Even White House press secretary Josh Earnest dismissed the block on the bill, calling the vote simply a "procedural snafu," the likes of which were "endemic to the House."
"We certainly believe that we can convince more Democrats to vote for a program many of them have previously supported," Earnest said Friday on the matter of TAA passage. "This is not a situation where we have to persuade Democrats to hold their nose and vote for something."
The lower chamber is expected to take up a vote on Trade Adjustment Assistance as early as Tuesday.
In their own video, Republicans made an appeal to pass a contentious defense bill currently being debated in the Senate.
"The most important role of the federal government is to do the one thing we sure can't do by ourselves - defend our country," Sen.
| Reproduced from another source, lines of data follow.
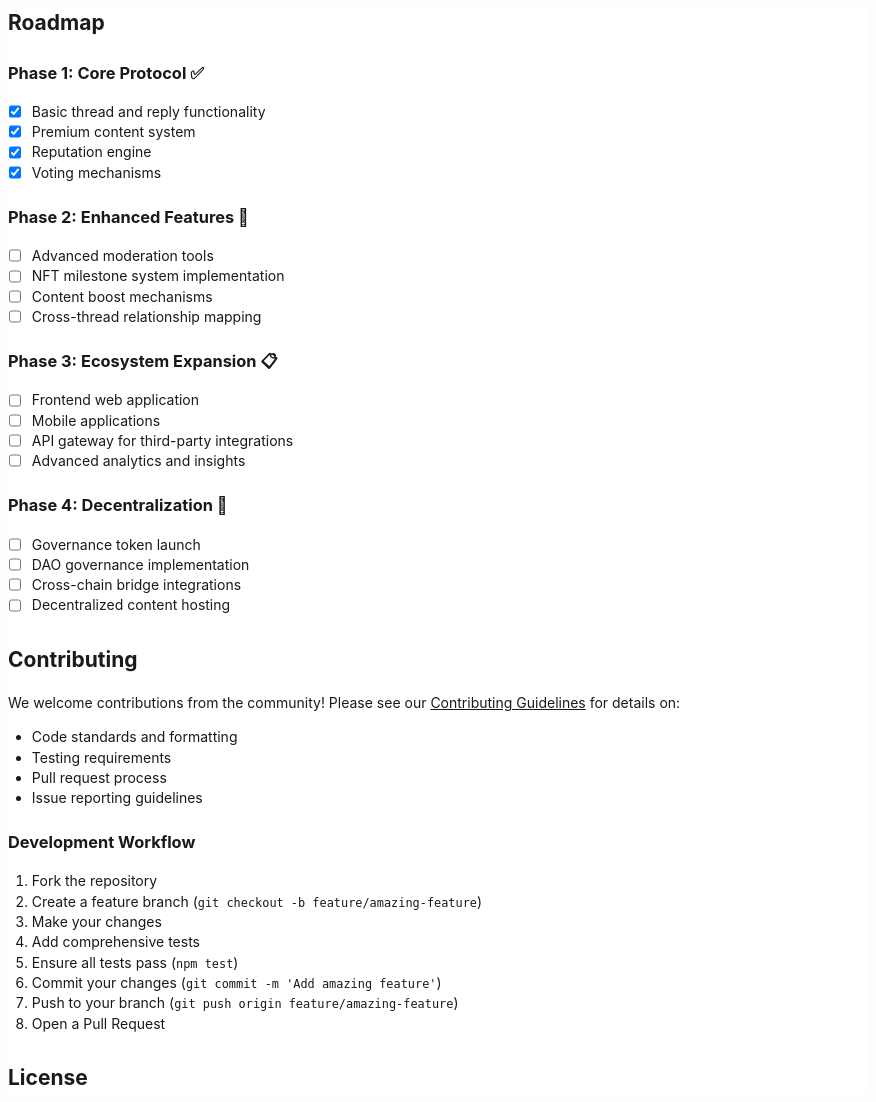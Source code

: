 ## Roadmap

### Phase 1: Core Protocol ✅

- [x] Basic thread and reply functionality
- [x] Premium content system
- [x] Reputation engine
- [x] Voting mechanisms

### Phase 2: Enhanced Features 🚧

- [ ] Advanced moderation tools
- [ ] NFT milestone system implementation
- [ ] Content boost mechanisms
- [ ] Cross-thread relationship mapping

### Phase 3: Ecosystem Expansion 📋

- [ ] Frontend web application
- [ ] Mobile applications
- [ ] API gateway for third-party integrations
- [ ] Advanced analytics and insights

### Phase 4: Decentralization 🔮

- [ ] Governance token launch
- [ ] DAO governance implementation
- [ ] Cross-chain bridge integrations
- [ ] Decentralized content hosting

## Contributing

We welcome contributions from the community! Please see our [Contributing Guidelines](CONTRIBUTING.md) for details on:

- Code standards and formatting
- Testing requirements
- Pull request process
- Issue reporting guidelines

### Development Workflow

1. Fork the repository
2. Create a feature branch (`git checkout -b feature/amazing-feature`)
3. Make your changes
4. Add comprehensive tests
5. Ensure all tests pass (`npm test`)
6. Commit your changes (`git commit -m 'Add amazing feature'`)
7. Push to your branch (`git push origin feature/amazing-feature`)
8. Open a Pull Request

## License
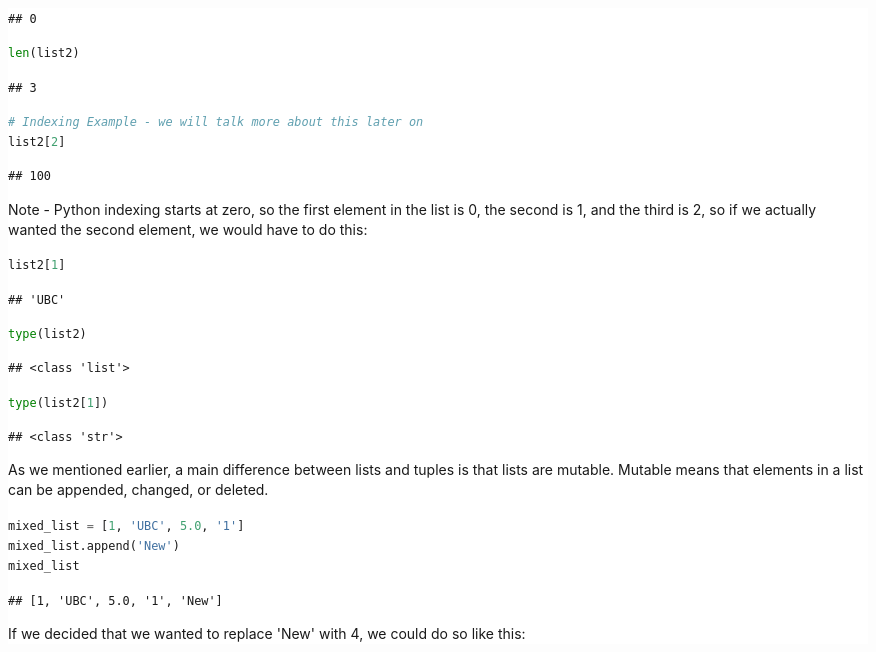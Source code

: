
 ```
## 0
```


```python
len(list2)
```

```
## 3
```


```python
# Indexing Example - we will talk more about this later on
list2[2]
```

```
## 100
```
Note - Python indexing starts at zero, so the first element in the list is 0, the second is 1, and the third is 2, so if we actually wanted the second element, we would have to do this:


```python
list2[1]
```

```
## 'UBC'
```


```python
type(list2)
```

```
## <class 'list'>
```


```python
type(list2[1])
```

```
## <class 'str'>
```


As we mentioned earlier, a main difference between lists and tuples is that lists are mutable. Mutable means that elements in a list can be appended, changed, or deleted. 


```python
mixed_list = [1, 'UBC', 5.0, '1']
mixed_list.append('New')
mixed_list
```

```
## [1, 'UBC', 5.0, '1', 'New']
```
If we decided that we wanted to replace 'New' with 4, we could do so like this:
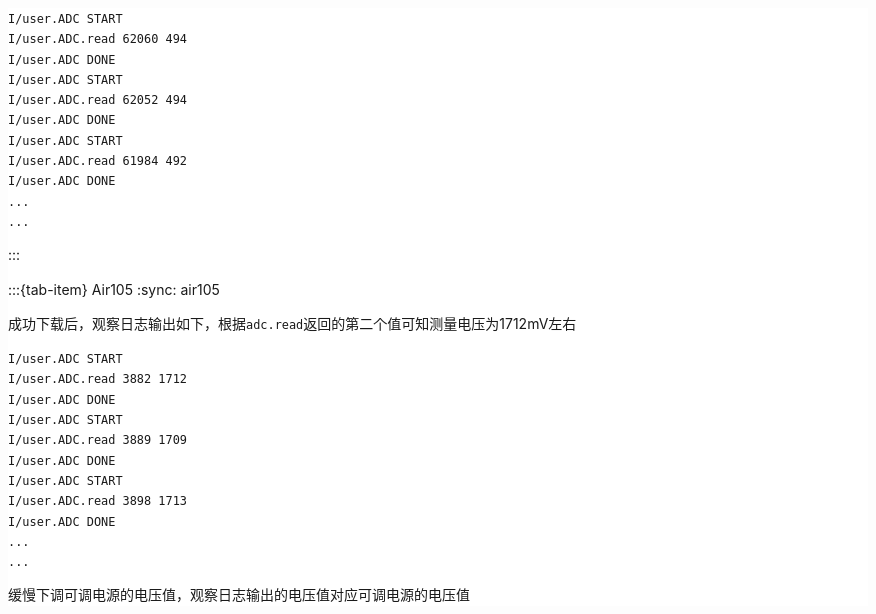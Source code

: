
 ```log
I/user.ADC START
I/user.ADC.read 62060 494
I/user.ADC DONE
I/user.ADC START
I/user.ADC.read 62052 494
I/user.ADC DONE
I/user.ADC START
I/user.ADC.read 61984 492
I/user.ADC DONE
...
...
```

:::

:::{tab-item} Air105
:sync: air105

成功下载后，观察日志输出如下，根据`adc.read`返回的第二个值可知测量电压为1712mV左右

```log
I/user.ADC START
I/user.ADC.read 3882 1712
I/user.ADC DONE
I/user.ADC START
I/user.ADC.read 3889 1709
I/user.ADC DONE
I/user.ADC START
I/user.ADC.read 3898 1713
I/user.ADC DONE
...
...

```

缓慢下调可调电源的电压值，观察日志输出的电压值对应可调电源的电压值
Roy Blunt, R-Missouri, said Saturday. "It is a moral imperative to provide for our national defense and for the servicemembers, veterans and their families that protect and secure our freedoms."
Blunt, who serves on the Senate Appropriations Subcommittee on Defense, touted the National Defense Authorization Act (NDAA) as a cost-saving plan that "modernizes" military retirement plans and also "identifies $10 billion in excessive and unnecessary spending and reallocates those funds to military capabilities."
"In other words, the bill redirects defense resources to our nation's fighting forces - not more bureaucrats at the Pentagon," Blunt said.
Critics of the $612 billion legislation say it puts a significant amount of funds in an emergency war chest -- "slush fund" money that would otherwise be subject to budget caps. The bill has even earned a veto threat from the White House.
The Senate took up debate on the NDAA Wednesday. The upper chamber expects to vote on the measure before the end of June.